__TASK OBJECTIVE__: Start at the top of the records and, please, print each line exactly through the line that contains "pessoais caso desejar.|", leaving out all pictures.

(Data extracted from a collection)
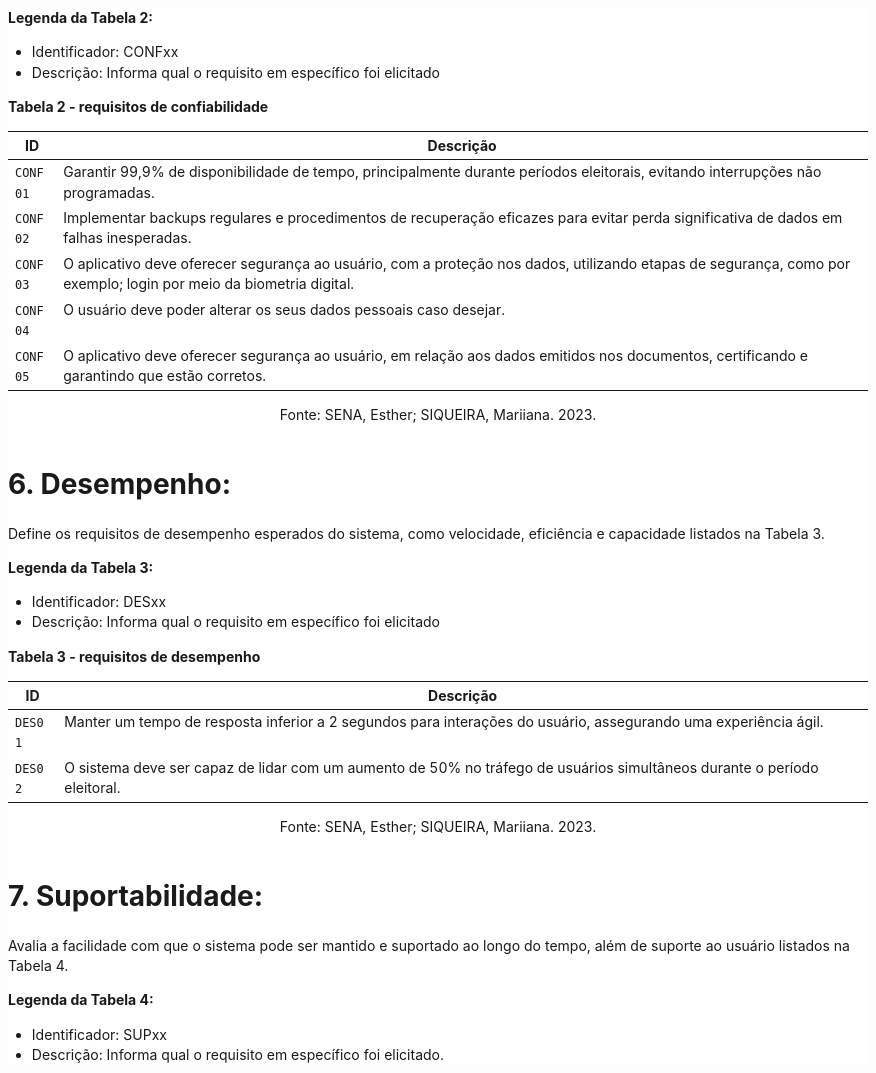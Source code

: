 **Legenda da Tabela 2:**

- Identificador: CONFxx
- Descrição: Informa qual o requisito em específico foi elicitado

**Tabela 2 - requisitos de confiabilidade**

| ID         | Descrição        | 
|------------|------------------|
|  `CONF01`  | Garantir 99,9% de disponibilidade de tempo, principalmente durante períodos eleitorais, evitando interrupções não programadas. |    
|  `CONF02`  | Implementar backups regulares e procedimentos de recuperação eficazes para evitar perda significativa de dados em falhas inesperadas.|
|  `CONF03`  | O aplicativo deve oferecer segurança ao usuário, com a proteção nos dados, utilizando etapas de segurança, como por exemplo; login por meio da biometria digital.|  
|  `CONF04`  | O usuário deve poder alterar os seus dados pessoais caso desejar.| 
|  `CONF05`  | O aplicativo deve oferecer segurança ao usuário, em relação aos dados emitidos nos documentos, certificando e garantindo que estão corretos. | 


<div style="text-align: center">
<p> Fonte: SENA, Esther; SIQUEIRA, Mariiana. 2023.</p>
</div>

# 6. Desempenho:

Define os requisitos de desempenho esperados do sistema, como velocidade, eficiência e capacidade listados na Tabela 3.

**Legenda da Tabela 3:**

- Identificador: DESxx
- Descrição: Informa qual o requisito em específico foi elicitado

**Tabela 3 - requisitos de desempenho** 

| ID         | Descrição        | 
|------------|------------------|
|  `DES01`  | Manter um tempo de resposta inferior a 2 segundos para interações do usuário, assegurando uma experiência ágil. |  
|  `DES02`  | O sistema deve ser capaz de lidar com um aumento de 50% no tráfego de usuários simultâneos durante o período eleitoral.  |  

<div style="text-align: center">
<p> Fonte: SENA, Esther; SIQUEIRA, Mariiana. 2023.</p>
</div>

# 7. Suportabilidade:

Avalia a facilidade com que o sistema pode ser mantido e suportado ao longo do tempo, além de suporte ao usuário listados na Tabela 4.

**Legenda da Tabela 4:**

- Identificador: SUPxx
- Descrição: Informa qual o requisito em específico foi elicitado.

__TASK RESPONSE__:
Source code

: **Legenda da Tabela 2:**

- Identificador: CONFxx
- Descrição: Informa qual o requisito em específico foi elicitado

**Tabela 2 - requisitos de confiabilidade**

| ID         | Descrição        | 
|------------|------------------|
|  `CONF01`  | Garantir 99,9% de disponibilidade de tempo, principalmente durante períodos eleitorais, evitando interrupções não programadas. |    
|  `CONF02`  | Implementar backups regulares e procedimentos de recuperação eficazes para evitar perda significativa de dados em falhas inesperadas.|
|  `CONF03`  | O aplicativo deve oferecer segurança ao usuário, com a proteção nos dados, utilizando etapas de segurança, como por exemplo; login por meio da biometria digital.|  
|  `CONF04`  | O usuário deve poder alterar os seus dados pessoais caso desejar.| 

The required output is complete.